Toronto

Ontario rolling out rapid COVID-19 tests to some high-risk schools, child-care settings

Ontario will provide rapid COVID-19 tests for some schools and child-care settings to help ensure students can continue with in-person learning as much as possible, the province's chief medical officer of health said Tuesday.

Rapid tests will be provided at request of local public health units

Dr. Kieran Moore, Ontario's chief medical officer of health, said Tuesday that targeted rapid COVID-19 screening is another 'tool in the tool chest' to curb school-related cases and outbreaks. (Chris Young/The Canadian Press)

Ontario will offer rapid COVID-19 tests to some schools and child-care settings to help ensure students can continue with in-person learning as much as possible, the province's chief medical officer of health said Tuesday.

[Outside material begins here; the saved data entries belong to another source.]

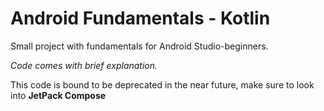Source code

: 
# Android Fundamentals - Kotlin

Small project with fundamentals for Android Studio-beginners.

*Code comes with brief explanation.*

This code is bound to be deprecated in the near future, make sure to look into **JetPack Compose**
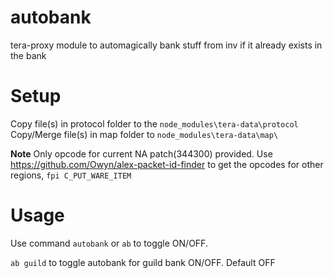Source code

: # autobank

tera-proxy module to automagically bank stuff from inv if it already exists in the bank

# Setup

Copy file(s) in protocol folder to the `node_modules\tera-data\protocol`
Copy/Merge file(s) in map folder to `node_modules\tera-data\map\`

**Note**
Only opcode for current NA patch(344300) provided. Use https://github.com/Owyn/alex-packet-id-finder to get the opcodes for other regions, `fpi C_PUT_WARE_ITEM`

# Usage

Use command `autobank` or `ab` to toggle ON/OFF.

`ab guild` to toggle autobank for guild bank ON/OFF. Default OFF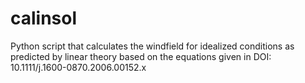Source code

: # calinsol
Python script that calculates the windfield for idealized conditions as predicted by linear theory based on the equations given in DOI: 10.1111/j.1600-0870.2006.00152.x
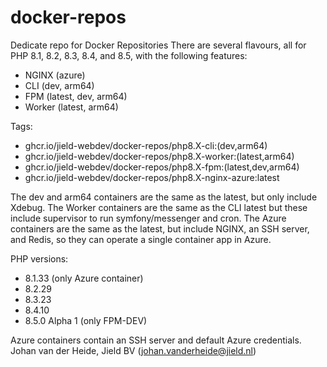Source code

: # docker-repos

Dedicate repo for Docker Repositories
There are several flavours, all for PHP 8.1, 8.2, 8.3, 8.4, and 8.5, with the following features:

* NGINX (azure)
* CLI (dev, arm64)
* FPM (latest, dev, arm64)
* Worker (latest, arm64)

Tags:

* ghcr.io/jield-webdev/docker-repos/php8.X-cli:(dev,arm64)
* ghcr.io/jield-webdev/docker-repos/php8.X-worker:(latest,arm64)
* ghcr.io/jield-webdev/docker-repos/php8.X-fpm:(latest,dev,arm64)
* ghcr.io/jield-webdev/docker-repos/php8.X-nginx-azure:latest

The dev and arm64 containers are the same as the latest, but only include Xdebug.
The Worker containers are the same as the CLI latest but these include supervisor to run symfony/messenger and cron.
The Azure containers are the same as the latest, but include NGINX, an SSH server, and Redis, so they can operate a
single container app in Azure.

PHP versions:

- 8.1.33 (only Azure container)
- 8.2.29
- 8.3.23
- 8.4.10
- 8.5.0 Alpha 1 (only FPM-DEV)

Azure containers contain an SSH server and default Azure credentials.
Johan van der Heide, Jield BV (johan.vanderheide@jield.nl)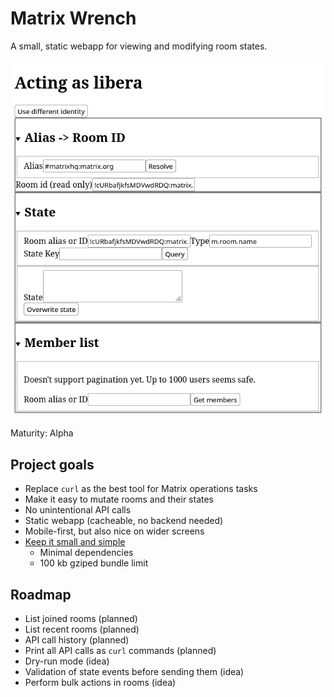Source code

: # Matrix Wrench
A small, static webapp for viewing and modifying room states.

![](./docs/screenshot.png)

Maturity: Alpha

## Project goals
* Replace `curl` as the best tool for Matrix operations tasks
* Make it easy to mutate rooms and their states
* No unintentional API calls
* Static webapp (cacheable, no backend needed)
* Mobile-first, but also nice on wider screens
* [Keep it small and simple](https://en.wikipedia.org/wiki/KISS_principle)
  * Minimal dependencies
  * 100 kb gziped bundle limit

## Roadmap
* List joined rooms (planned)
* List recent rooms (planned)
* API call history (planned)
* Print all API calls as `curl` commands (planned)
* Dry-run mode (idea)
* Validation of state events before sending them (idea)
* Perform bulk actions in rooms (idea)
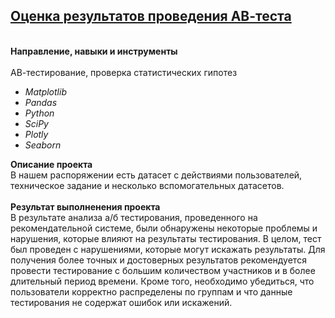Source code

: ## [Оценка результатов проведения АВ-теста](https://github.com/OrlovaD/Portfolio/blob/main/AB%20Testing%20graduation/15_final_AB_project.ipynb)
<br />**Направление, навыки и инструменты**<br />
<br />АВ-тестирование, проверка статистических гипотез<br />
* _Matplotlib_
* _Pandas_
* _Python_
* _SciPy_
* _Plotly_
* _Seaborn_<br />

**Описание проекта**<br />
В нашем распоряжении есть датасет с действиями пользователей, техническое задание и несколько вспомогательных датасетов.<br />
<br />**Результат выполненения проекта**<br />
В результате анализа а/б тестирования, проведенного на рекомендательной системе, были обнаружены некоторые проблемы и нарушения, которые влияют на результаты тестирования. В целом, тест был проведен с нарушениями, которые могут искажать результаты. Для получения более точных и достоверных результатов рекомендуется провести тестирование с большим количеством участников и в более длительный период времени. Кроме того, необходимо убедиться, что пользователи корректно распределены по группам и что данные тестирования не содержат ошибок или искажений.
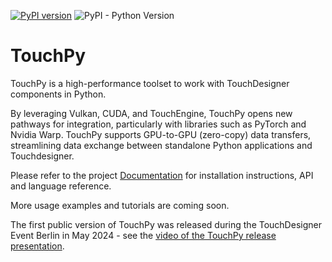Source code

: [![PyPI version](https://badge.fury.io/py/touchpy.svg)](https://badge.fury.io/py/touchpy)
![PyPI - Python Version](https://img.shields.io/pypi/pyversions/touchpy?link=https%3A%2F%2Fpypi.org%2Fproject%2Ftouchpy%2F)



# TouchPy
TouchPy is a high-performance toolset to work with TouchDesigner components in Python.

By leveraging Vulkan, CUDA, and TouchEngine, TouchPy opens new pathways for integration, particularly with libraries such as PyTorch and Nvidia Warp. TouchPy supports GPU-to-GPU (zero-copy) data transfers, streamlining data exchange between standalone Python applications and Touchdesigner.

Please refer to the project [Documentation](https://intentdev.github.io/touchpy/) for installation instructions, API and language reference.

More usage examples and tutorials are coming soon. 

The first public version of TouchPy was released during the TouchDesigner Event Berlin in May 2024 - see the [video of the TouchPy release presentation](https://www.youtube.com/live/hxCsPlc6W-o?t=10315s).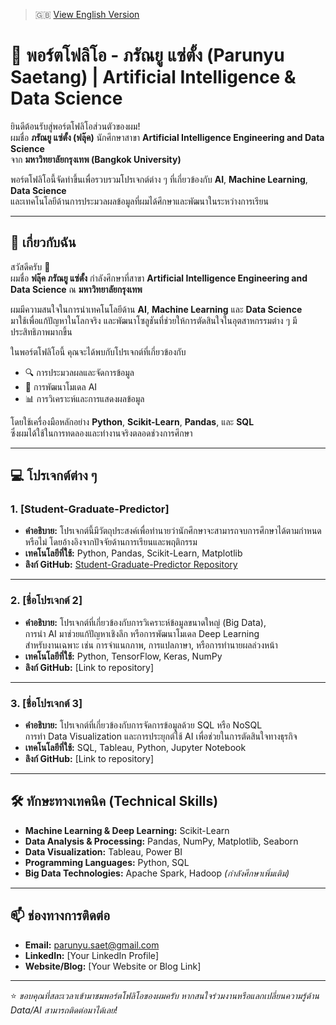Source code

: > 🇬🇧 [View English Version](README.md)

# 💼 พอร์ตโฟลิโอ - ภรัณยู แซ่ตั้ง (Parunyu Saetang) | Artificial Intelligence & Data Science

ยินดีต้อนรับสู่พอร์ตโฟลิโอส่วนตัวของผม!  
ผมชื่อ **ภรัณยู แซ่ตั้ง (ฟลุ๊ค)** นักศึกษาสาขา **Artificial Intelligence Engineering and Data Science**  
จาก **มหาวิทยาลัยกรุงเทพ (Bangkok University)**  

พอร์ตโฟลิโอนี้จัดทำขึ้นเพื่อรวบรวมโปรเจกต์ต่าง ๆ ที่เกี่ยวข้องกับ **AI**, **Machine Learning**, **Data Science**  
และเทคโนโลยีด้านการประมวลผลข้อมูลที่ผมได้ศึกษาและพัฒนาในระหว่างการเรียน

---

## 📌 เกี่ยวกับฉัน

สวัสดีครับ 👋  
ผมชื่อ **ฟลุ๊ค ภรัณยู แซ่ตั้ง** กำลังศึกษาที่สาขา **Artificial Intelligence Engineering and Data Science**  ณ **มหาวิทยาลัยกรุงเทพ**

ผมมีความสนใจในการนำเทคโนโลยีด้าน **AI**, **Machine Learning** และ **Data Science**  
มาใช้เพื่อแก้ปัญหาในโลกจริง และพัฒนาโซลูชันที่ช่วยให้การตัดสินใจในอุตสาหกรรมต่าง ๆ มีประสิทธิภาพมากขึ้น

ในพอร์ตโฟลิโอนี้ คุณจะได้พบกับโปรเจกต์ที่เกี่ยวข้องกับ  
- 🔍 การประมวลผลและจัดการข้อมูล  
- 🤖 การพัฒนาโมเดล AI  
- 📊 การวิเคราะห์และการแสดงผลข้อมูล  

โดยใช้เครื่องมือหลักอย่าง **Python**, **Scikit-Learn**, **Pandas**, และ **SQL**  
ซึ่งผมได้ใช้ในการทดลองและทำงานจริงตลอดช่วงการศึกษา

---

## 💻 โปรเจกต์ต่าง ๆ

### 1. [Student-Graduate-Predictor]
- **คำอธิบาย:** โปรเจกต์นี้มีวัตถุประสงค์เพื่อทำนายว่านักศึกษาจะสามารถจบการศึกษาได้ตามกำหนดหรือไม่ โดยอ้างอิงจากปัจจัยด้านการเรียนและพฤติกรรม  
- **เทคโนโลยีที่ใช้:** Python, Pandas, Scikit-Learn, Matplotlib  
- **ลิงก์ GitHub:** [Student-Graduate-Predictor Repository](https://github.com/Pryfluk/Student-Graduate-Predictor)

---

### 2. [ชื่อโปรเจกต์ 2]
- **คำอธิบาย:** โปรเจกต์ที่เกี่ยวข้องกับการวิเคราะห์ข้อมูลขนาดใหญ่ (Big Data),  
  การนำ AI มาช่วยแก้ปัญหาเชิงลึก หรือการพัฒนาโมเดล Deep Learning  
  สำหรับงานเฉพาะ เช่น การจำแนกภาพ, การแปลภาษา, หรือการทำนายผลล่วงหน้า  
- **เทคโนโลยีที่ใช้:** Python, TensorFlow, Keras, NumPy  
- **ลิงก์ GitHub:** [Link to repository]

---

### 3. [ชื่อโปรเจกต์ 3]
- **คำอธิบาย:** โปรเจกต์ที่เกี่ยวข้องกับการจัดการข้อมูลด้วย SQL หรือ NoSQL  
  การทำ Data Visualization และการประยุกต์ใช้ AI เพื่อช่วยในการตัดสินใจทางธุรกิจ  
- **เทคโนโลยีที่ใช้:** SQL, Tableau, Python, Jupyter Notebook  
- **ลิงก์ GitHub:** [Link to repository]

---

## 🛠️ ทักษะทางเทคนิค (Technical Skills)

- **Machine Learning & Deep Learning:** Scikit-Learn  
- **Data Analysis & Processing:** Pandas, NumPy, Matplotlib, Seaborn  
- **Data Visualization:** Tableau, Power BI  
- **Programming Languages:** Python, SQL  
- **Big Data Technologies:** Apache Spark, Hadoop *(กำลังศึกษาเพิ่มเติม)*  

---

## 📫 ช่องทางการติดต่อ

- **Email:** parunyu.saet@gmail.com  
- **LinkedIn:** [Your LinkedIn Profile]  
- **Website/Blog:** [Your Website or Blog Link]  

---

⭐ *ขอบคุณที่สละเวลาเข้ามาชมพอร์ตโฟลิโอของผมครับ หากสนใจร่วมงานหรือแลกเปลี่ยนความรู้ด้าน Data/AI สามารถติดต่อมาได้เลย!*
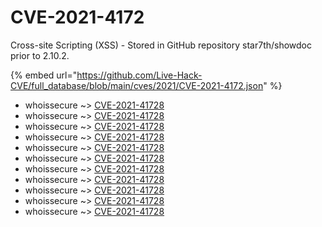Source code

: # CVE-2021-4172

Cross-site Scripting (XSS) - Stored in GitHub repository star7th/showdoc prior to 2.10.2.

{% embed url="https://github.com/Live-Hack-CVE/full_database/blob/main/cves/2021/CVE-2021-4172.json" %}


* whoissecure ~> [CVE-2021-41728](https://www.alice-snow.ru/2021/database/cve-2021-4172/cve-2021-41728-whoissecure)
* whoissecure ~> [CVE-2021-41728](https://www.alice-snow.ru/2021/database/cve-2021-4172/cve-2021-41728-whoissecure)
* whoissecure ~> [CVE-2021-41728](https://www.alice-snow.ru/2021/database/cve-2021-4172/cve-2021-41728-whoissecure)
* whoissecure ~> [CVE-2021-41728](https://www.alice-snow.ru/2021/database/cve-2021-4172/cve-2021-41728-whoissecure)
* whoissecure ~> [CVE-2021-41728](https://www.alice-snow.ru/2021/database/cve-2021-4172/cve-2021-41728-whoissecure)
* whoissecure ~> [CVE-2021-41728](https://www.alice-snow.ru/2021/database/cve-2021-4172/cve-2021-41728-whoissecure)
* whoissecure ~> [CVE-2021-41728](https://www.alice-snow.ru/2021/database/cve-2021-4172/cve-2021-41728-whoissecure)
* whoissecure ~> [CVE-2021-41728](https://www.alice-snow.ru/2021/database/cve-2021-4172/cve-2021-41728-whoissecure)
* whoissecure ~> [CVE-2021-41728](https://www.alice-snow.ru/2021/database/cve-2021-4172/cve-2021-41728-whoissecure)
* whoissecure ~> [CVE-2021-41728](https://www.alice-snow.ru/2021/database/cve-2021-4172/cve-2021-41728-whoissecure)
* whoissecure ~> [CVE-2021-41728](https://www.alice-snow.ru/2021/database/cve-2021-4172/cve-2021-41728-whoissecure)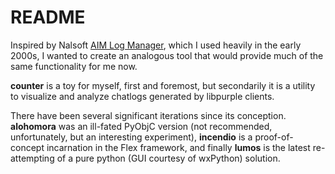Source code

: README
======

Inspired by Nalsoft [AIM Log Manager](http://www.nalsoft.com/?page=welcome), which I used heavily in the early 2000s, I wanted to create an analogous tool that would provide much of the same functionality for me now.

**counter** is a toy for myself, first and foremost, but secondarily it is a utility to visualize and analyze chatlogs generated by libpurple clients.

There have been several significant iterations since its conception. **alohomora** was an ill-fated PyObjC version (not recommended, unfortunately, but an interesting experiment), **incendio** is a proof-of-concept incarnation in the Flex framework, and finally **lumos** is the latest re-attempting of a pure python (GUI courtesy of wxPython) solution.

Dr. Kieran Moore announced the new rapid antigen screening program at a morning news conference.

Tests will only be provided to unvaccinated, asymptomatic children who are not considered high-risk contacts of a positive COVID-19 case, Moore said. In Ontario, children 11 and under are not yet eligible to be vaccinated against the novel coronavirus.

Local public health units will have discretion in requesting the tests, Moore added, based on several key factors like the level of virus transmission and vaccination rate in the community where a school is based, and the history of COVID-19 in a particular school or child-care facility.

Participation in the screening program is optional and tests will be conducted at home. Children who test negative can continue with in-person classes. Those who test positive will need to undergo lab-based, PCR testing and isolate until the results of the second, more accurate test is known, Moore said.

Rapid antigen tests are "another tool in the tool chest" when it comes to curbing school-related cases and outbreaks and keeping students in class, he said.

WATCH | Why Ontario is introducing COVID-19 rapid tests in some schools:

Why Ontario is introducing COVID-19 rapid tests in some schools

3 years ago
Duration 1:36
Ontario's chief medical officer of health, Dr. Kieran Moore, explains why it took a month of school before the province decided to use COVID-19 rapid tests in selected schools. (Evan Buhler/The Canadian Press)

Roughly one-third of the province's 4,734 active COVID-19 cases are in people aged 18 and under. Moore said, however, that transmission within schools remains relatively low. 

Ontario said last week that a working group had been established to begin planning for vaccinations of children aged five to 11, though there is considerable uncertainty about how and when that effort will proceed.

Speaking yesterday, Education Minister Stephen Lecce said that about 80 per cent of education workers in Ontario have been fully vaccinated. Asked if he thought that was an acceptable level of vaccine coverage to keep schools safe, Moore said he would be personally "disappointed" if more workers in the sector were not immunized.

Today's announcement comes after groups of parents had organized surveillance testing for their schools using the rapid test kits, but the provincial government told agencies to stop distributing them to anyone but businesses.

Moore has said widespread asymptomatic surveillance testing in schools isn't recommended because in very low-risk settings rapid tests can produce more false positive results than true positives. False positives keep children out of school longer, Moore added, and lead to a "cascade of unnecessary PCR testing."

LISTEN | Dr. Susy Hota, an infectious disease prevention specialist with University Health Network, broke down the pros and cons of rapid testing on CBC Radio's Metro Morning:

All three of Ontario's COVID-19 advisory tables have also cautioned against mass asymptomatic testing for the province's two million students.

A targeted, "risk-based strategy" with rapid tests can aid in preventing and limiting transmission within schools, data from the United Kingdom and United States suggests, according to Moore.

Moore is also set to hold a weekly briefing on Thursday to update the province on the response to COVID-19.

Ontario logs 429 new COVID-19 cases

Meanwhile, Ontario reported another 429 cases of COVID-19 and the deaths of three more people with the illness on Tuesday.

The seven-day average of new daily cases fell to 576. 

Here are some other key pandemic indicators and figures from the Ministry of Health's daily provincial update:

Newly reported school-related cases: 250 (the numbers reported on Tuesdays reflect all of the cases from logged from 2 p.m. Friday to 2 p.m. Monday. Some 796 schools, or 16.4 per cent of Ontario's 4,844 publicly-funded schools, currently have at least one confirmed case. Six schools in the province are closed due to COVID-19.

Tests completed in the last 24 hours: 25,441.

Provincewide positivity rate: 1.8 per cent.

Active cases: 4,734.

Patients in ICU with COVID-related illnesses: 155, with 101 needing a ventilator to breathe.